Start of Block
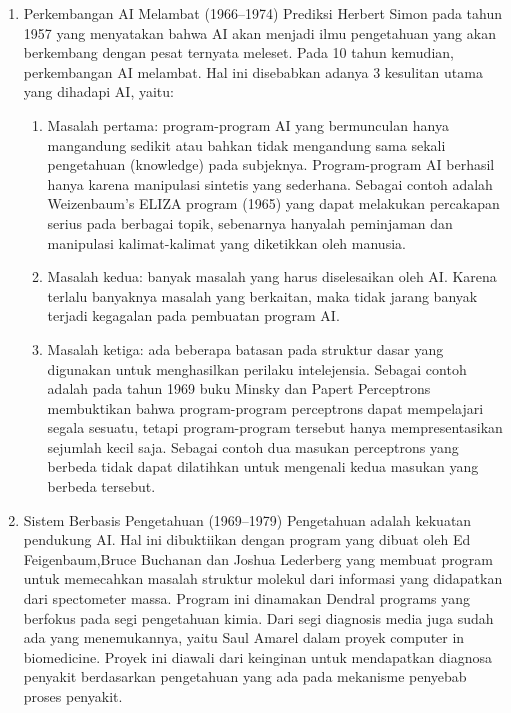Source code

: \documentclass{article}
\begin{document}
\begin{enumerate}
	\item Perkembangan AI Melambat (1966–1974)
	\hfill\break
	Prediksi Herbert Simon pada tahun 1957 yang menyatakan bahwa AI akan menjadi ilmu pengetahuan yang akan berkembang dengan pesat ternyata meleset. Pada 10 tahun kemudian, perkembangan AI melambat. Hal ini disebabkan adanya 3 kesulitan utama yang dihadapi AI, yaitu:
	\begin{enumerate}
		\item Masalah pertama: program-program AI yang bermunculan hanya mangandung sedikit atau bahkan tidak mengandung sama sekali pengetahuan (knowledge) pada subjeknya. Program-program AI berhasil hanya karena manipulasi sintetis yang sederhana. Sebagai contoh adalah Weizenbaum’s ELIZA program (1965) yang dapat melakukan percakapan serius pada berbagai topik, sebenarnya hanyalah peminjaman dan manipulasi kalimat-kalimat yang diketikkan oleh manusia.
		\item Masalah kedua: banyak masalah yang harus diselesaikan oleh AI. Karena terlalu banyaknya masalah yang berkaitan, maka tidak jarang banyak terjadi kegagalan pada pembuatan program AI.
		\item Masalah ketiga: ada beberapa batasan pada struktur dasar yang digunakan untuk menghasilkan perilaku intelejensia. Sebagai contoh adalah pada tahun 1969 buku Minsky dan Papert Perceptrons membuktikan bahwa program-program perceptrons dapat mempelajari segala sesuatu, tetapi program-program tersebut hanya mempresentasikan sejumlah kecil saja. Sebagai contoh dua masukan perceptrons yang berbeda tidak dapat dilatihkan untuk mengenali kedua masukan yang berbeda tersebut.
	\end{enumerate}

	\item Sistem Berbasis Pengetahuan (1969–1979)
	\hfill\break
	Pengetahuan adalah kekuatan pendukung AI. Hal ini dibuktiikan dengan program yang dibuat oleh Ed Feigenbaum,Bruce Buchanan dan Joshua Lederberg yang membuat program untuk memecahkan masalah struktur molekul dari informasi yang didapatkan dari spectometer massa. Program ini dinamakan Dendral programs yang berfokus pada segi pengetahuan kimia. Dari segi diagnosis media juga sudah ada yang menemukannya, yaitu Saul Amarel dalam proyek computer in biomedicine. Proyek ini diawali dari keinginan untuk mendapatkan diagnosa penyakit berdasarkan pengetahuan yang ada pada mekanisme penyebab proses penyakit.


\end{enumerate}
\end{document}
End of Block
Start of Block
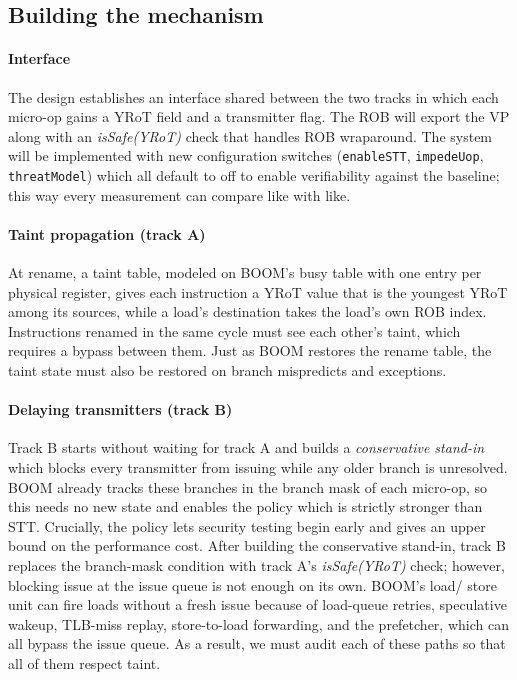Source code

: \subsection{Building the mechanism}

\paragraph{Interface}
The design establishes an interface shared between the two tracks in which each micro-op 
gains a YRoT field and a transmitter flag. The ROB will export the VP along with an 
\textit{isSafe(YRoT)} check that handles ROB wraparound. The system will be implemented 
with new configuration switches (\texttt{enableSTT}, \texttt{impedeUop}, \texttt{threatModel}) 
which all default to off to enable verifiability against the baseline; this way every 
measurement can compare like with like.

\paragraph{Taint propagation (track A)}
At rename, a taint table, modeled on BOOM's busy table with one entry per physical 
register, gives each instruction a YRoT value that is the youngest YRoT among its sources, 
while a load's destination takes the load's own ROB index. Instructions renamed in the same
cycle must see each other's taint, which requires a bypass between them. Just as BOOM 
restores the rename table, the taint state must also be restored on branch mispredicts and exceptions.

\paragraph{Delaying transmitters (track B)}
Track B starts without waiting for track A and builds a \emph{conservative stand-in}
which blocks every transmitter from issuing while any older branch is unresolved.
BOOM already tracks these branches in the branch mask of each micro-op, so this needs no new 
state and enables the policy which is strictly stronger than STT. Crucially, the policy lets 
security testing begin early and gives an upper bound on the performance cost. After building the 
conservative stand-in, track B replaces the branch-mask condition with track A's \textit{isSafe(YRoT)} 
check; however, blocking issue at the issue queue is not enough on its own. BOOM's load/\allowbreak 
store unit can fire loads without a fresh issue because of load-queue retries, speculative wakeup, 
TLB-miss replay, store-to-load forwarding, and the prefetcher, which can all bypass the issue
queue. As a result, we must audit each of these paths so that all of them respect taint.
End of Block
--- TASK GOAL ---
Copy out all lines of the material containing the word "item".

--- SOLUTION TO THE EXERCISE ---
	\item Perkembangan AI Melambat (1966–1974)
		\item Masalah pertama: program-program AI yang bermunculan hanya mangandung sedikit atau bahkan tidak mengandung sama sekali pengetahuan (knowledge) pada subjeknya. Program-program AI berhasil hanya karena manipulasi sintetis yang sederhana. Sebagai contoh adalah Weizenbaum’s ELIZA program (1965) yang dapat melakukan percakapan serius pada berbagai topik, sebenarnya hanyalah peminjaman dan manipulasi kalimat-kalimat yang diketikkan oleh manusia.
		\item Masalah kedua: banyak masalah yang harus diselesaikan oleh AI. Karena terlalu banyaknya masalah yang berkaitan, maka tidak jarang banyak terjadi kegagalan pada pembuatan program AI.
		\item Masalah ketiga: ada beberapa batasan pada struktur dasar yang digunakan untuk menghasilkan perilaku intelejensia. Sebagai contoh adalah pada tahun 1969 buku Minsky dan Papert Perceptrons membuktikan bahwa program-program perceptrons dapat mempelajari segala sesuatu, tetapi program-program tersebut hanya mempresentasikan sejumlah kecil saja. Sebagai contoh dua masukan perceptrons yang berbeda tidak dapat dilatihkan untuk mengenali kedua masukan yang berbeda tersebut.
	\item Sistem Berbasis Pengetahuan (1969–1979)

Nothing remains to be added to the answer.